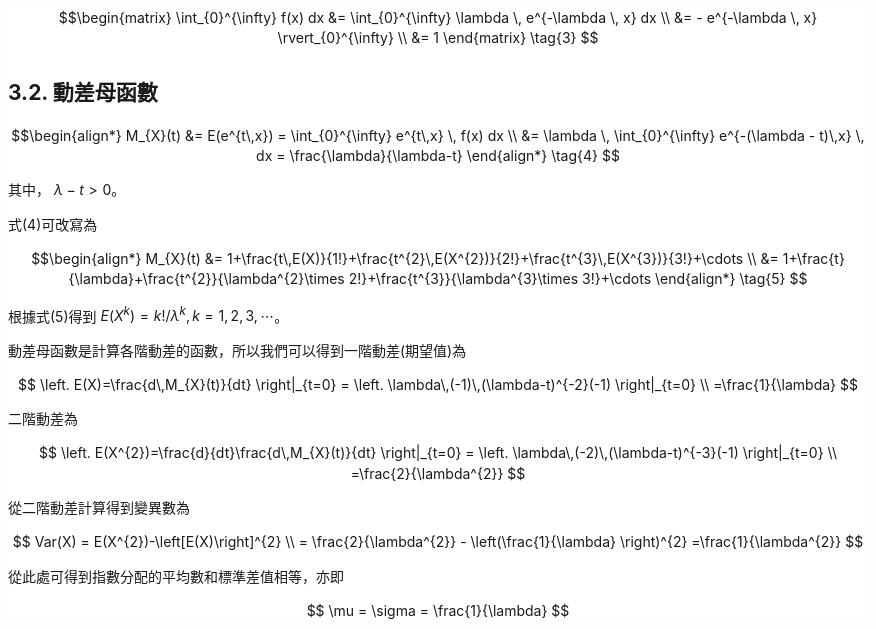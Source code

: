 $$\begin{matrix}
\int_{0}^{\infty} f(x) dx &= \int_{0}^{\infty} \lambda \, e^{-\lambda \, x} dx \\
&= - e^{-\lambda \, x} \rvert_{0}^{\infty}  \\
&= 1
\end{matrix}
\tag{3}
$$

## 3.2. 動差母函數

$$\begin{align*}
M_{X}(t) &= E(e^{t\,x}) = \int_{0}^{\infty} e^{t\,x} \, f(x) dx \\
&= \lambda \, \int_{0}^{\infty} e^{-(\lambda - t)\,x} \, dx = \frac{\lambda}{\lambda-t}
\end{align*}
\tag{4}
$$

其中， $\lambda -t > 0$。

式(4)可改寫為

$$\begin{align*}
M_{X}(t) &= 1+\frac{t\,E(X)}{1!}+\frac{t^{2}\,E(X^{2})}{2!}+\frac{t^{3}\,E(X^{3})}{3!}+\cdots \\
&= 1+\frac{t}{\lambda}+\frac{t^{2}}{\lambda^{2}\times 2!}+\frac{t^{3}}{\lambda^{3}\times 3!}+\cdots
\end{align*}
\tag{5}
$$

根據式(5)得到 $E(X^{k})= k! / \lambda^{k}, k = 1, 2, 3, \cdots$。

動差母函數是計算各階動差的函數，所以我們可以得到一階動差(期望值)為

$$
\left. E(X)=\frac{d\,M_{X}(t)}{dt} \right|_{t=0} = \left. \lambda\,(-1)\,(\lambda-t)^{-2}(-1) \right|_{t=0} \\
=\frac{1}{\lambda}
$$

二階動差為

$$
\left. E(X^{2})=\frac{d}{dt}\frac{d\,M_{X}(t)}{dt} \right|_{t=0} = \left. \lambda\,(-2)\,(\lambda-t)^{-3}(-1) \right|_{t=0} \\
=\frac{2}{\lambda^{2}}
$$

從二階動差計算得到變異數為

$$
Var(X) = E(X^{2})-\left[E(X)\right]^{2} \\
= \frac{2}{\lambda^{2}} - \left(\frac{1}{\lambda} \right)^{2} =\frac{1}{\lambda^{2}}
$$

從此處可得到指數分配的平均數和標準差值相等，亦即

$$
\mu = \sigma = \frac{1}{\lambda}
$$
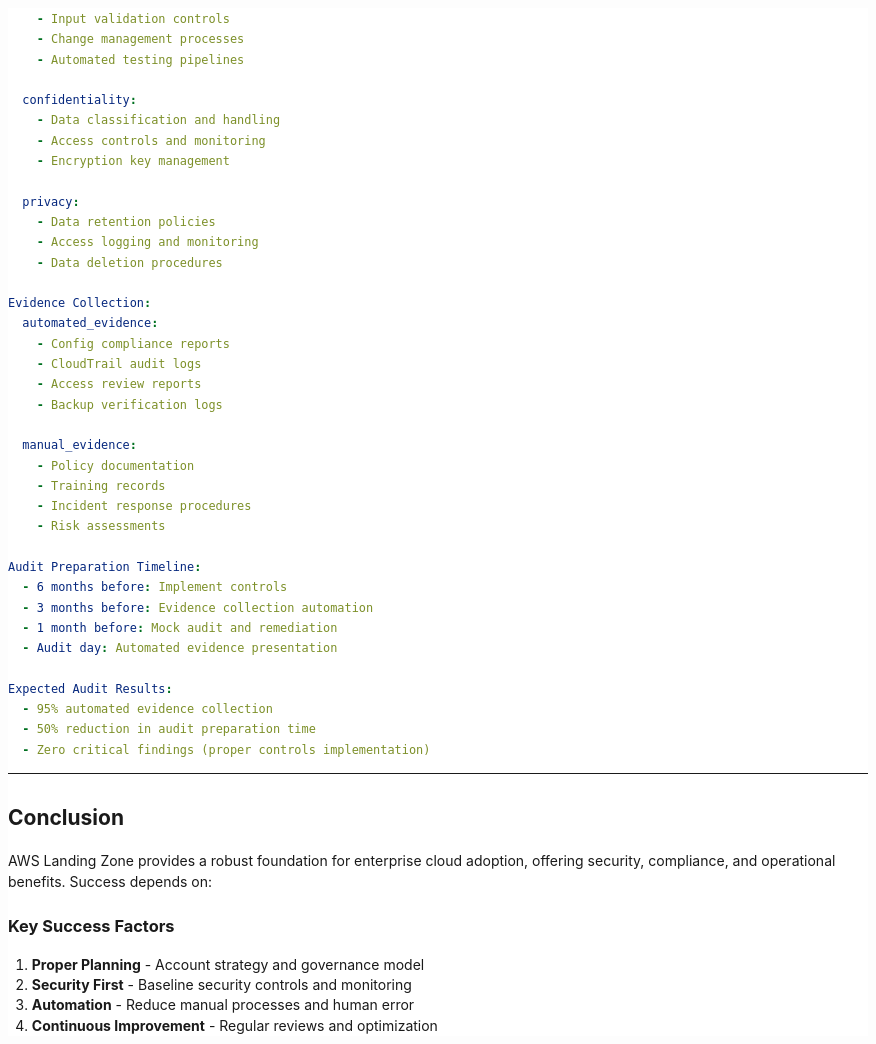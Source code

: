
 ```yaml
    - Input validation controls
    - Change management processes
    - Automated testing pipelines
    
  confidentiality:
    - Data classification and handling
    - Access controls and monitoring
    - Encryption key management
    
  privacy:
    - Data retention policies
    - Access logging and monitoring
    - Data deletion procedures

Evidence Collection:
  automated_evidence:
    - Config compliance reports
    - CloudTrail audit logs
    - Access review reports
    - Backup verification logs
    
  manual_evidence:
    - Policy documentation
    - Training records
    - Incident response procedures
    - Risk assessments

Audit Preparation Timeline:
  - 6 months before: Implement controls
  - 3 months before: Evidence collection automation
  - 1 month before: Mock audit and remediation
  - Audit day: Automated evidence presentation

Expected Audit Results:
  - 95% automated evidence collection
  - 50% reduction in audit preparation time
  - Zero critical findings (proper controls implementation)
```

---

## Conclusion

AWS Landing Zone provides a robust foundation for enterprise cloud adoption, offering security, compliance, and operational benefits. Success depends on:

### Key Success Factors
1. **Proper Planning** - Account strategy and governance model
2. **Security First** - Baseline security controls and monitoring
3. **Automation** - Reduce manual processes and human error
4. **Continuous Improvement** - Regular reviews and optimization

__Task item__
Wherever the string "compliance" appears in a line of the records above, copy that line.

__Solved problem__
    - Config compliance reports
AWS Landing Zone provides a robust foundation for enterprise cloud adoption, offering security, compliance, and operational benefits. Success depends on:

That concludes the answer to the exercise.